We cannot deny how quickly lighting technology is advancing, nor how certain technologies are taking over and replacing those of the past. However, units such as HMIs, tungsten and fluorescent fixtures continue to be major players on set, consistently proving effective for lighting specific scenes.
No matter what situation I am in, I make sure to have a variety of units to choose from for a scene, while still maintaining a level of specificity. Naturally, when on location, we run into an array of available units—incandescent bulbs, fluorescent overhead lighting, large windows. Every light we use to match available light or to supplement a source is going to have its own unique characteristics.
LED lighting LED units are rapidly showing up more predominately on set, both in the studio and on location. The great thing is that LEDs are becoming more accurate in terms of color and undeniably efficient with power. They can be turned on and off easily, without having to warm up like an HMI would. So for lighting gigs that need a quick save or strike, these are great.
It used to be that LEDS would not be sufficient in supplying the powerful outputs that I often need. For example, shooting against windows usually makes for a beautiful shot. To expose for what is outside the window and still expose the subject in the room, a very large, soft source is needed on the inside. HMIs like the ARRI M8 or the K5600 Jokers are great for this. To make the light look as natural as possible when trying to expose for the window, it must be softened a whole lot, so the bigger the unit the better in terms of wattage.
Placing an HMI outside the window to give the daylight some direction is also always a home run. Though I still defer to HMIs for these situations, and believe the color is a much better, seamless match, there are a large variety of strong LEDs that provide incredibly strong outputs and daylight color for the job.
Tungsten lighting Tungsten incandescent units have the perfect 100 CRI, and are beautiful when it comes to lowlight interiors. I have always been a big fan of tungsten. It is great on skin, and having very focused beams allows for strategic placement of the light. A very directional, focused light can be placed across a room and shoot into a bounce board, for example, on the other side.
Tungsten can be an excellent choice in many circumstances.
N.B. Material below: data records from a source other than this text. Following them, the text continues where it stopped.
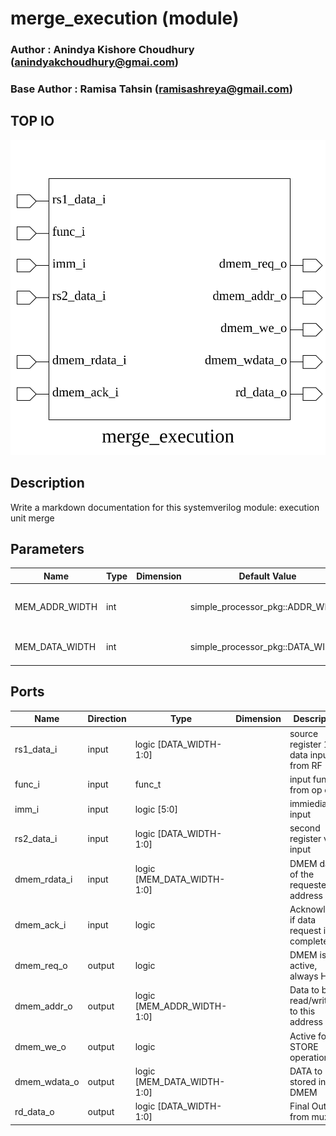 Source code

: # merge_execution (module)

### Author      : Anindya Kishore Choudhury (anindyakchoudhury@gmai.com)
### Base Author : Ramisa Tahsin (ramisashreya@gmail.com)

## TOP IO
<img src="./merge_execution_top.svg">

## Description

Write a markdown documentation for this systemverilog module: execution unit merge

## Parameters
|Name|Type|Dimension|Default Value|Description|
|-|-|-|-|-|
|MEM_ADDR_WIDTH|int||simple_processor_pkg::ADDR_WIDTH|With of memory address bus|
|MEM_DATA_WIDTH|int||simple_processor_pkg::DATA_WIDTH|With of memory data bus|

## Ports
|Name|Direction|Type|Dimension|Description|
|-|-|-|-|-|
|rs1_data_i|input|logic [DATA_WIDTH-1:0]||source register 1 data input from RF|
|func_i|input|func_t||input func_i from op code|
|imm_i|input|logic [5:0]||immiediate input|
|rs2_data_i|input|logic [DATA_WIDTH-1:0]||second register value input|
|dmem_rdata_i|input|logic [MEM_DATA_WIDTH-1:0]||DMEM data of the requested address|
|dmem_ack_i|input|logic||Acknowledge if data request is completed|
|dmem_req_o|output|logic||DMEM is active, always HIGH|
|dmem_addr_o|output|logic [MEM_ADDR_WIDTH-1:0]||Data to be read/written to this address|
|dmem_we_o|output|logic||Active for STORE operation|
|dmem_wdata_o|output|logic [MEM_DATA_WIDTH-1:0]||DATA to be stored in DMEM|
|rd_data_o|output|logic [DATA_WIDTH-1:0]||Final Output from mux|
When shooting something set in a world of incandescent practicals, there is no question. The shooting situation, even the time period the project is set in, and knowledge of our countless lighting options will indicate what is best to use, but tungsten lighting is still a powerful tool.
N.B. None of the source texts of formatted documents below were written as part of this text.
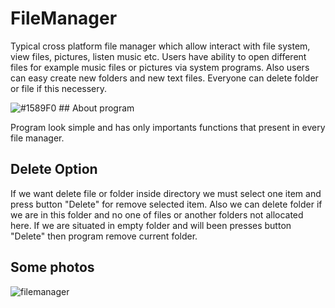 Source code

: # FileManager

Typical cross platform file manager which allow interact with file system, view files, pictures, listen music etc. Users have ability to open different files for example music files or pictures via system programs. Also users can easy create new folders and new text files. Everyone can delete folder or file if this necessery.

![#1589F0](https://placehold.it/15/1589F0/000000?text=+) ## About program

Program look simple and has only importants functions that present in every file manager.

## Delete Option

If we want delete file or folder inside directory we must select one item and press button "Delete" for remove selected item.
Also we can delete folder if we are in this folder and no one of files or another folders not allocated here.
If we are situated in empty folder and will been presses button "Delete" then program remove current folder.

## Some photos

![filemanager](https://user-images.githubusercontent.com/36791929/39146711-36fb64b6-4740-11e8-935f-e3558a7bcb70.png)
There are LED varieties that provide tungsten color temperature, and can be focused, which have easily replaced the older, very large tungsten systems, but I have yet to discover an LED that gives me the same quality and color match of a tungsten incandescent. Yes, LEDs are replacing old streetlights and showing up inside new homes, but that incandescent quality is still a look that is often called upon, and with new ways to possibly make incandescent higher in efficiency, it may make an even bigger comeback.
Flourescent lighting Fluorescent lighting is unfortunately still difficult to ignore on location, where the bulbs present a green tint or other spike in color that can be difficult to correct. They do not heat up like other units, but are harder to shape and focus.
Even though our technology is advancing and we may not use as many fluorescent fixtures in our lighting packages, these are important to understand and work with. A common mistake is to run into fighting green and magenta, not knowing when to stop trying to color correct. If there is a spectrometer around, it may save a lot of work later trying to fix color. In a controlled studio environment, fluorescent fixtures can still be found, and be quite efficient, with reasonable power requirements and onboard dimmers.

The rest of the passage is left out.